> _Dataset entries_
[Start of Attachment]

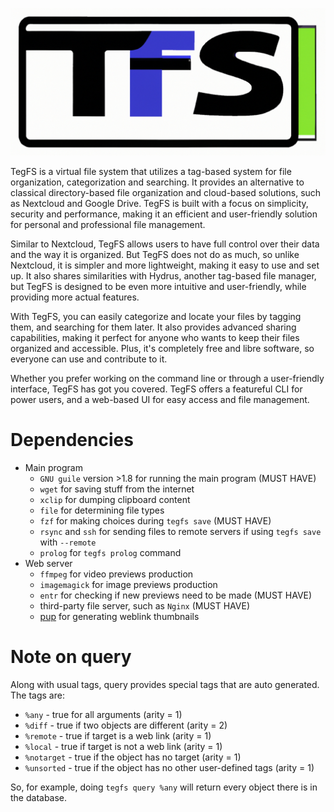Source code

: 
![logo](assets/logo-white.jpeg)

TegFS is a virtual file system that utilizes a tag-based system for file organization,
categorization and searching.
It provides an alternative to classical directory-based file organization
and cloud-based solutions, such as Nextcloud and Google Drive.
TegFS is built with a focus on simplicity, security and performance,
making it an efficient and user-friendly solution for personal and professional file management.

Similar to Nextcloud,
TegFS allows users to have full control over their data and the way it is organized.
But TegFS does not do as much, so unlike Nextcloud, it is simpler and more lightweight,
making it easy to use and set up.
It also shares similarities with Hydrus,
another tag-based file manager,
but TegFS is designed to be even more intuitive and user-friendly,
while providing more actual features.

With TegFS, you can easily categorize and locate your files by tagging them,
and searching for them later.
It also provides advanced sharing capabilities, making it perfect for anyone who wants to keep their files organized and accessible.
Plus, it's completely free and libre software, so everyone can use and contribute to it.

Whether you prefer working on the command line or through a user-friendly interface, TegFS has got you covered.
TegFS offers a featureful CLI for power users, and a web-based UI for easy access and file management.

# Dependencies

- Main program
  - `GNU guile` version >1.8 for running the main program (MUST HAVE)
  - `wget` for saving stuff from the internet
  - `xclip` for dumping clipboard content
  - `file` for determining file types
  - `fzf` for making choices during `tegfs save` (MUST HAVE)
  - `rsync` and `ssh` for sending files to remote servers if using `tegfs save` with `--remote`
  - `prolog` for `tegfs prolog` command
- Web server
  - `ffmpeg` for video previews production
  - `imagemagick` for image previews production
  - `entr` for checking if new previews need to be made (MUST HAVE)
  - third-party file server, such as `Nginx` (MUST HAVE)
  - [pup](https://github.com/ericchiang/pup) for generating weblink thumbnails

# Note on query

Along with usual tags,
 query provides special tags that are auto generated.
The tags are:

- `%any` - true for all arguments (arity = 1)
- `%diff` - true if two objects are different (arity = 2)
- `%remote` - true if target is a web link (arity = 1)
- `%local` - true if target is not a web link (arity = 1)
- `%notarget` - true if the object has no target (arity = 1)
- `%unsorted` - true if the object has no other user-defined tags (arity = 1)

So, for example, doing `tegfs query %any` will return
 every object there is in the database.
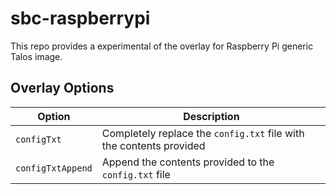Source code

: # sbc-raspberrypi

This repo provides a experimental of the overlay for Raspberry Pi generic Talos image.

## Overlay Options

| Option            | Description                                                         |
| ----------------- | ------------------------------------------------------------------- |
| `configTxt`       | Completely replace the `config.txt` file with the contents provided |
| `configTxtAppend` | Append the contents provided to the `config.txt` file               |
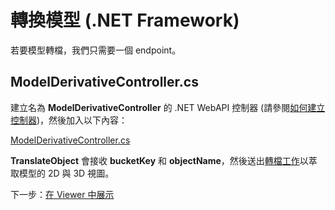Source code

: # 轉換模型 (.NET Framework)

若要模型轉檔，我們只需要一個 endpoint。

## ModelDerivativeController.cs

建立名為 **ModelDerivativeController** 的 .NET WebAPI 控制器 (請參閱[如何建立控制器](/zh-TW/environment/setup/net_controller))，然後加入以下內容：

[ModelDerivativeController.cs](_snippets/viewmodels/net/ModelDerivativeController.cs ':include :type=code csharp')

**TranslateObject** 會接收 **bucketKey** 和 **objectName**，然後送出[轉檔工作](https://forge.autodesk.com/en/docs/model-derivative/v2/reference/http/job-POST/)以萃取模型的 2D 與 3D 視圖。 

下一步：[在 Viewer 中展示](/zh-TW/viewer/2legged/)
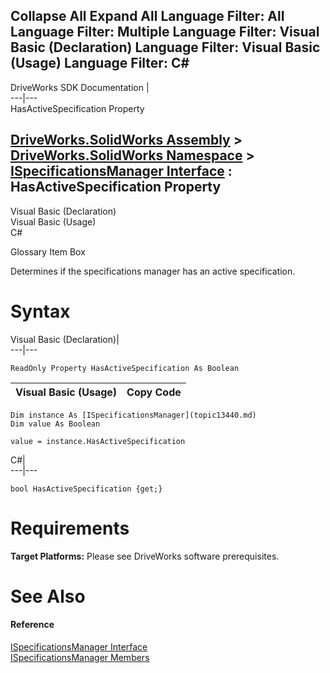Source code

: Collapse All Expand All Language Filter: All  Language Filter: Multiple  Language Filter: Visual Basic (Declaration) Language Filter: Visual Basic (Usage) Language Filter: C#  
---  
DriveWorks SDK Documentation  |   
---|---  
HasActiveSpecification Property   
  
[DriveWorks.SolidWorks Assembly](topic13342.md) > [DriveWorks.SolidWorks Namespace](topic13345.md) > [ISpecificationsManager Interface](topic13440.md) : HasActiveSpecification Property  
---  
  
Visual Basic (Declaration)    
Visual Basic (Usage)    
C# 

Glossary Item Box

Determines if the specifications manager has an active specification. 

# Syntax

Visual Basic (Declaration)|   
---|---  
      
    
    ReadOnly Property HasActiveSpecification As Boolean  
  
Visual Basic (Usage)| Copy Code  
---|---  
      
    
    Dim instance As [ISpecificationsManager](topic13440.md)
    Dim value As Boolean
     
    value = instance.HasActiveSpecification  
  
C#|   
---|---  
      
    
    bool HasActiveSpecification {get;}  
  
# Requirements

**Target Platforms:** Please see DriveWorks software prerequisites.

# See Also

#### Reference

[ISpecificationsManager Interface](topic13440.md)   
[ISpecificationsManager Members](topic13441.md)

[End of Attachment]

> _AIM OF THE EXERCISE_
Lines above with "files" in them are the ones to copy.

> _THE ANSWER_
With TegFS, you can easily categorize and locate your files by tagging them,
It also provides advanced sharing capabilities, making it perfect for anyone who wants to keep their files organized and accessible.
  - `rsync` and `ssh` for sending files to remote servers if using `tegfs save` with `--remote`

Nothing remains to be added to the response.